In addition to transferring over the temperature sensor, the lower radiator rubber bumper mounts transfer over too.
Look at all the new space! We gained 17mm from the new Koyo radiator and 70mm from the Spal fan for a total of about 87mm. That is just about 3.5 inches of newfound space.
The new space up front just freed up a lot of important space in front of the engine, especially around the oil filter. This is going to be a congested area where we have the turbocharger compressor inlet tube snaking through along with the remote oil filter adapter and oil lines bending around.

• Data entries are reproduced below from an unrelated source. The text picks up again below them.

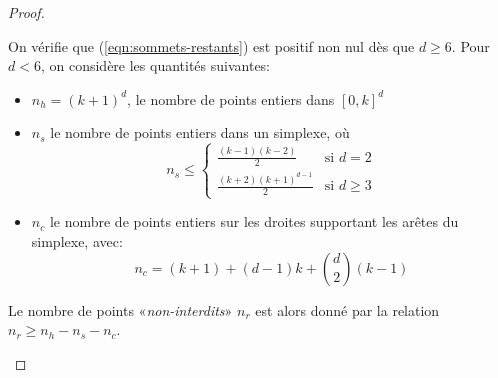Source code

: \documentclass[11pt]{article}
\begin{document}
\begin{proof}
\begin{description}
      On vérifie que (\ref{eqn:sommets-restants}) est positif non nul dès que $d\geq{6}$. Pour $d<6$, on considère les quantités suivantes:
      \begin{itemize}
        \item $n_h = (k+1)^d$, le nombre de points entiers dans $[0,k]^d$
        \item $n_s$ le nombre de points entiers dans un simplexe, où
        $$
          n_s \leq \left\{
            \begin{array}{rl}
              \frac{(k-1)(k-2)}{2} & \mbox{si } d=2 \\
              \frac{(k+2)(k+1)^{d-1}}{2} & \mbox{si } d\geq{3}
            \end{array}
        $$
        \item $n_c$ le nombre de points entiers sur les droites supportant les arêtes du simplexe, avec:
        $$
          n_c = (k+1) + (d-1)k + {d\choose2}(k-1)
        $$
      \end{itemize}
      Le nombre de points «\textit{non-interdits}» $n_r$ est alors donné par la relation $n_r\geq{n_h - n_s - n_c}$.

    \end{description}









\end{proof}
\end{document}
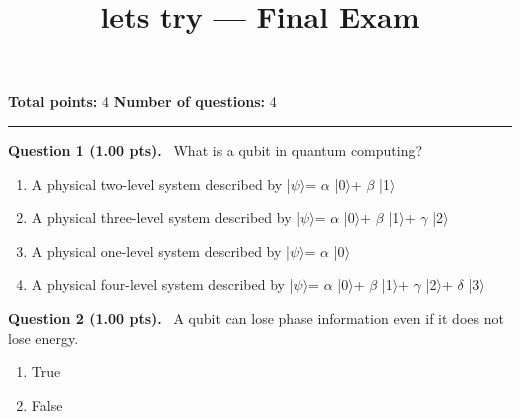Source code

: \documentclass[12pt,a4paper]{article}
\title{lets try --- Final Exam}
\date{}
\begin{document}
\maketitle



\noindent
\textbf{Total points:} 4
\hfill
\textbf{Number of questions:} 4

\vspace{1em}
\hrule
\vspace{1.5em}


\noindent
\textbf{Question 1 (1.00 pts).}~
What is a qubit in quantum computing?


\begin{enumerate}[label=\textbf{\Alph*.}]

  \item A physical two-level system described by |\ensuremath{\psi}\ensuremath{\rangle}= \ensuremath{\alpha} |0\ensuremath{\rangle}+ \ensuremath{\beta} |1\ensuremath{\rangle}

  \item A physical three-level system described by |\ensuremath{\psi}\ensuremath{\rangle}= \ensuremath{\alpha} |0\ensuremath{\rangle}+ \ensuremath{\beta} |1\ensuremath{\rangle}+ \ensuremath{\gamma} |2\ensuremath{\rangle}

  \item A physical one-level system described by |\ensuremath{\psi}\ensuremath{\rangle}= \ensuremath{\alpha} |0\ensuremath{\rangle}

  \item A physical four-level system described by |\ensuremath{\psi}\ensuremath{\rangle}= \ensuremath{\alpha} |0\ensuremath{\rangle}+ \ensuremath{\beta} |1\ensuremath{\rangle}+ \ensuremath{\gamma} |2\ensuremath{\rangle}+ \ensuremath{\delta} |3\ensuremath{\rangle}

\end{enumerate}



\vspace{0.5em}


\noindent
\textbf{Question 2 (1.00 pts).}~
A qubit can lose phase information even if it does not lose energy.


\begin{enumerate}[label=\textbf{\Alph*.}]
  \item True
  \item False
\end{enumerate}
\end{document}
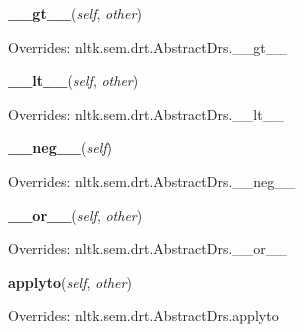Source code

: \hspace{.8\funcindent}\begin{boxedminipage}{\funcwidth}

    \raggedright \textbf{\_\_gt\_\_}(\textit{self}, \textit{other})

\setlength{\parskip}{2ex}
\setlength{\parskip}{1ex}
      Overrides: nltk.sem.drt.AbstractDrs.\_\_gt\_\_

    \end{boxedminipage}

    \vspace{0.5ex}

\hspace{.8\funcindent}\begin{boxedminipage}{\funcwidth}

    \raggedright \textbf{\_\_lt\_\_}(\textit{self}, \textit{other})

\setlength{\parskip}{2ex}
\setlength{\parskip}{1ex}
      Overrides: nltk.sem.drt.AbstractDrs.\_\_lt\_\_

    \end{boxedminipage}

    \vspace{0.5ex}

\hspace{.8\funcindent}\begin{boxedminipage}{\funcwidth}

    \raggedright \textbf{\_\_neg\_\_}(\textit{self})

\setlength{\parskip}{2ex}
\setlength{\parskip}{1ex}
      Overrides: nltk.sem.drt.AbstractDrs.\_\_neg\_\_

    \end{boxedminipage}

    \vspace{0.5ex}

\hspace{.8\funcindent}\begin{boxedminipage}{\funcwidth}

    \raggedright \textbf{\_\_or\_\_}(\textit{self}, \textit{other})

\setlength{\parskip}{2ex}
\setlength{\parskip}{1ex}
      Overrides: nltk.sem.drt.AbstractDrs.\_\_or\_\_

    \end{boxedminipage}

    \vspace{0.5ex}

\hspace{.8\funcindent}\begin{boxedminipage}{\funcwidth}

    \raggedright \textbf{applyto}(\textit{self}, \textit{other})

\setlength{\parskip}{2ex}
\setlength{\parskip}{1ex}
      Overrides: nltk.sem.drt.AbstractDrs.applyto

    \end{boxedminipage}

Angling the intercooler upwards at the front allows for air coming off the radiator to naturally flow underneath. I was planning on an air diverter plate to force the radiator air downward anyways, so I’m thinking this will be the rough orientation of the intercooler. If you can visualize in your head, a tube will go from the compressor outlet of the turbocharger underneath the engine bay cross member the intercooler is resting on, and then up to the 2-inch diameter hose barb of the intercooler. We’ll probably end up cutting off that barb and welding on a 90-degree elbow.
While testing the Spal fan, it blew out the 20A fuse for the stock fan even though the Spal is rated at 13A current draw. My guess is the initial startup of the fan has a big current in-rush that is blowing the fuse. I swapped in a 30A fuse as I read that’s what the PTuning kit does and the fan works no problem now. The wire gauge of the Spal fan is no bigger than the stock Honda fan and I am sure it’s just the initial fan start-up current in-rush that was blowing the 20A fuse, so no worries in my mind.